Oil Dedicated to St Julia Billiart
The St Julia Billiart is dedicated to the 18th-century French saint. She founded and was the first Superior General of the Congregation of the Sisters of Notre Dame de Namur.
She was born on 12 July 1751, at Cuvilly, France, the sixth of seven children. By the age of seven, she knew the catechism by heart. Also, she would gather her companions around her to hear her recite it and to explain it to them. Her education was confined to the rudiments obtained at the village school kept by her uncle. In spiritual things her progress was rapid. Consequently, the parish priest, Father Dangicourt, allowed her to make her First Communion and to be confirmed aged 9. She took a vow of chastity five years later.
She was held in very high esteem for her virtue and piety, and was commonly called, “the saint of Cuvilly”. When twenty-two years old, she suffered paralysis of the lower limbs, due to a shock when her father was shot at. Consequently, within a few years, she was confined to her bed. She remained incapacitated for 30 years. When she received Holy Communion daily, Julie exercised an uncommon gift of prayer. She spent four or five hours a day in contemplation. The rest of her time was occupied in making linens and laces for the altar. Also, in catechising the village children whom she gathered around her bed. Julie gave special attention to those who were preparing for their First Communion.
Amiens and Vicountess
Billiart took refuge with Countess Baudoin during the French Revolution at Amiens. There she met Françoise, Viscountess of Gizaincourt. The Viscountess was 38 years old when she met Julie, and had spent her youth in piety and good works. However, she had been imprisoned with all of her family during the Reign of Terror. They escaped death only by the fall of Robespierre. A small company of friends of the viscountess was formed around the couch of “the saint”. Billiart taught them how to lead an interior life. They devoted themselves generously to the causes of God and the poor. Though they attempted all the exercises of an active community life, some of the elements of stability were wanting. Eventually, these first disciples dropped off until only the Viscountess remained.
Institute of the Sisters of Notre Dame
In 1803, in obedience to Father Varin, superior of the Fathers of the Faith, the foundation was laid of the Institute of the Sisters of Notre Dame.

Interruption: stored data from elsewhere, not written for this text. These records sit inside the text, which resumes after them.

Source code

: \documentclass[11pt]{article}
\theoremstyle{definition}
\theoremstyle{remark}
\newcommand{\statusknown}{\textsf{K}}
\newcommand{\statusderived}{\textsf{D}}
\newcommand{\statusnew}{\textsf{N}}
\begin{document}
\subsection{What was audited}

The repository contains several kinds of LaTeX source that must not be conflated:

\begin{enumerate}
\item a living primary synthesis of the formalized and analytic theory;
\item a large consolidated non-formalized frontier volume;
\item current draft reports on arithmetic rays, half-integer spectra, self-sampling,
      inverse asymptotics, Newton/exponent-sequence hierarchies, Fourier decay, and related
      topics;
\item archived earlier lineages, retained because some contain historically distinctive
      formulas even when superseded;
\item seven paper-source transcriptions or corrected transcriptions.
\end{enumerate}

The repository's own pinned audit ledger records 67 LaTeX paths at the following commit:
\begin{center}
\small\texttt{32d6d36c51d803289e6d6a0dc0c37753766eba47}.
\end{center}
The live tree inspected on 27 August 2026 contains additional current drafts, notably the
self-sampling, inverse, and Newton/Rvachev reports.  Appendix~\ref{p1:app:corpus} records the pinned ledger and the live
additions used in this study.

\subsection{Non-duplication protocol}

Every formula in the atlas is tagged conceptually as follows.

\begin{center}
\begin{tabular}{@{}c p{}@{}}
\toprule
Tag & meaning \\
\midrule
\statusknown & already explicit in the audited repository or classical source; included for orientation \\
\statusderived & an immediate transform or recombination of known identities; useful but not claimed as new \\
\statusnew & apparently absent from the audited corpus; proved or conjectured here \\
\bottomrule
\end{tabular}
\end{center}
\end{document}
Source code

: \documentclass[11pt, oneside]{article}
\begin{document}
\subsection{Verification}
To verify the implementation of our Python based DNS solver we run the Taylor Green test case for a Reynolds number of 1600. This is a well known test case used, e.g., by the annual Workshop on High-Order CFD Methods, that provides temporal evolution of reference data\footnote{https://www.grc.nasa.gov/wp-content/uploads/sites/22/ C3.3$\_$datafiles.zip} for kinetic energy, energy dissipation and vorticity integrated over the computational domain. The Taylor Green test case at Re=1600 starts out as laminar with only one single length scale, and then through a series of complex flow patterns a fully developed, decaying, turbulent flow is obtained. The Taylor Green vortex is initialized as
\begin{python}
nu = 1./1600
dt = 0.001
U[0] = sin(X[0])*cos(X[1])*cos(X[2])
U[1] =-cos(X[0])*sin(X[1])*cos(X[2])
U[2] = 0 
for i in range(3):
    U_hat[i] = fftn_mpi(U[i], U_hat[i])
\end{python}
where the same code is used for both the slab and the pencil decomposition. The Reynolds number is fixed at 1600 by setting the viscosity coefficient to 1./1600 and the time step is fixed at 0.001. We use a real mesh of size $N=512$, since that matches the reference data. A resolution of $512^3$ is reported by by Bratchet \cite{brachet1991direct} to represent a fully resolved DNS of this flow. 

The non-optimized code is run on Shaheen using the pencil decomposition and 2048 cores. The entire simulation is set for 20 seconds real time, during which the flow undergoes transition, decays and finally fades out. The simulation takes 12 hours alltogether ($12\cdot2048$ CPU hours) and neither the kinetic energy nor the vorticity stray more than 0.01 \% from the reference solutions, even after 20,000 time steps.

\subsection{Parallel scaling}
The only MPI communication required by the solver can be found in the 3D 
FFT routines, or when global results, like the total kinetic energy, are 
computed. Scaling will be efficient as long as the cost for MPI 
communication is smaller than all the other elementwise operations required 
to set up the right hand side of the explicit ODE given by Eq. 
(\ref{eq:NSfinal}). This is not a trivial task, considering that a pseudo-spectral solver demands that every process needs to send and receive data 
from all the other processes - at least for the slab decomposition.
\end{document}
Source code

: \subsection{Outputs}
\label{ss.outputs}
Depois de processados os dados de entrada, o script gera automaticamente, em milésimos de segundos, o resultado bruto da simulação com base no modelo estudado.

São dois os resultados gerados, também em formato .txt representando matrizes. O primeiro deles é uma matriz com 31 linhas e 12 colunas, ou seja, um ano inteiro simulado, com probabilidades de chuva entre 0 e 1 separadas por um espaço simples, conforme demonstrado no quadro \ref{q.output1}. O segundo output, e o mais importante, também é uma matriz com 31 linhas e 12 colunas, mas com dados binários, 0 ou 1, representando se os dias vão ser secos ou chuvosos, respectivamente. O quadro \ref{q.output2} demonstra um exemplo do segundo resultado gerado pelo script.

The society had for its primary object the salvation of poor children. Several young persons offered themselves to assist the two superiors, Julie and Françoise. The first pupils were eight orphans. On the feast of the Sacred Heart, 1 June 1804, Mother Julie, after a novena made in obedience to her confessor, was cured of paralysis.
The first vows of religion were made on 15 October 1804 by Billiart, Blin de Bourdon, Victoire Leleu, and Justine Garson. Their family names were changed to names of saints. They proposed for their lifework the Christian education of girls and the training of religious teachers who should go wherever their services were asked for. Father Varin gave the community a provisional rule by way of probation. These were so far-sighted that its essentials have never been changed.
The characteristic devotions of the Sisters of Notre Dame were established by the foundress from the beginning. Also, she was original in doing away with the time-honoured distinction between religious sisters and lay sisters. This perfect equality of rank did not prevent her from putting each sister to the work for which her capacity and education fitted her. She attached great importance to the formation of the sisters destined for the schools. In this she was ably assisted by Mother St. Joseph who had herself received an excellent education.
When the congregation of the Sisters of Notre Dame was approved by an imperial decree dated 19 July 1806, it numbered 30 members, In that and the following years, foundations were made in various towns of France and Belgium, the most important being those at Ghent and Namur; Mother St. Joseph was the first superior of the latter house.
Mother Julie leaves Amiens
In leaving Amiens, Mother Julie laid the case before all her subjects and told them they were perfectly free to remain or to follow her. All but two chose to go with her, and thus, in the mid-winter of 1809, the convent of Namur became the motherhouse of the institute and is so still. Msgr. Demandolx, soon undeceived, made all the amends in his power, entreating Mother Julie to return to Amiens and rebuild her institute. She returned, but after a vain struggle to find subjects or revenues, went back to Namur.
The ten years of life that remained to her were spent in forming her daughters to solid piety and the interior spirit, of which she was herself the model. Msgr. De Broglie, the bishop of Ghent, said of her that she saved more souls by her inner life of union with God than by her outward apostolate. In the space of twelve years (1804–1816) Mother Julie founded fifteen convents, made one hundred and twenty journeys, many of them long and toilsome, and carried on a close correspondence with her spiritual daughters. Hundreds of these letters are preserved in the motherhouse. In 1815 Belgium was the battlefield of the Napoleonic wars, and the mother-general suffered great anxiety, as several of her convents were in the path of the armies, but they escaped injury. In January 1816, she took ill.
She died on 8 April 1816, at the motherhouse of her institute, Namur, Belgium, aged 64.